How convenient it would be, if we could pick up the ten-step process to enlightenment, study it thoroughly so we know exactly what to do, have a teacher we trust who tells us exactly how long it will take if we do this method, and off we go, with determination on a straight path to the promise of never ending happiness on the horizon.


But the spiritual journey doesn’t quite work like this. Most of us will find out rather quickly that it is far from linear.


Many of us these days have very sudden awakening moments. Quick leaps into temporary liberation. It can happen when in satsang, reading a book like the Power of Now from Eckhart Tolle, or when thrown into a 10 day Vipassana meditation experience, that we find ourselves launched into an expanded state of consciousness for the first time. A peak human experience that might remind us of how we felt as a kid, times we were in love, or an experience of MDMA at a music festival.

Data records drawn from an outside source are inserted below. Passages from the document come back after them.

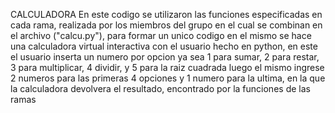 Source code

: CALCULADORA
En este codigo se utilizaron las funciones especificadas en cada rama, realizada por los miembros del grupo
en el cual se combinan en el archivo ("calcu.py"), para formar un unico codigo en el mismo se hace una calculadora virtual interactiva con el usuario
hecho en python, en este el usuario inserta un numero por opcion ya sea 1 para sumar, 2 para restar, 3 para multiplicar, 4 dividir, y 5 para la raiz cuadrada
luego el mismo ingrese 2 numeros para las primeras 4 opciones y 1 numero para la ultima, en la que la calculadora devolvera el resultado, encontrado por la funciones de las ramas 

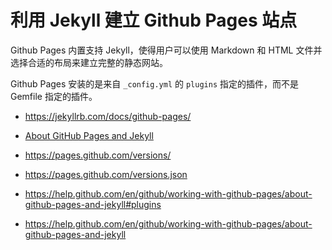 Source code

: # 利用 Jekyll 建立 Github Pages 站点

Github Pages 内置支持 Jekyll，使得用户可以使用 Markdown 和 HTML 文件并选择合适的布局来建立完整的静态网站。

Github Pages 安装的是来自 `_config.yml` 的 `plugins` 指定的插件，而不是 Gemfile 指定的插件。

* <https://jekyllrb.com/docs/github-pages/>
* [About GitHub Pages and Jekyll](https://help.github.com/en/github/working-with-github-pages/about-github-pages-and-jekyll)

* <https://pages.github.com/versions/>
* <https://pages.github.com/versions.json>
* <https://help.github.com/en/github/working-with-github-pages/about-github-pages-and-jekyll#plugins>
* <https://help.github.com/en/github/working-with-github-pages/about-github-pages-and-jekyll>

Here we wake up from the continuous cloud of thought, time and ego, into the realization that thought, time or ego were never real. While the experience possibly confuses or frightens us, if the revelation is truly there, a literal weight drops off our shoulders. The mind turns lucid, our sensory experience becomes more vivid and colorful, and we see the world with new eyes. It brings us hope, a trust that life is here to support us, and there is the sensation of being lighter than ever before. Confident, innocent, renewed and inspired. We smile at the world, and the world smiles back at us. There is alignment, there is flow, there is ease.


But gradually, this initial high of our first awakening begins to wear off, and the rising energy begins to slow down. We might not want to acknowledge it, and we will likely try to hold onto the high. Until we are more and more blatantly getting faced again with unresolved emotional processes that seek our attention.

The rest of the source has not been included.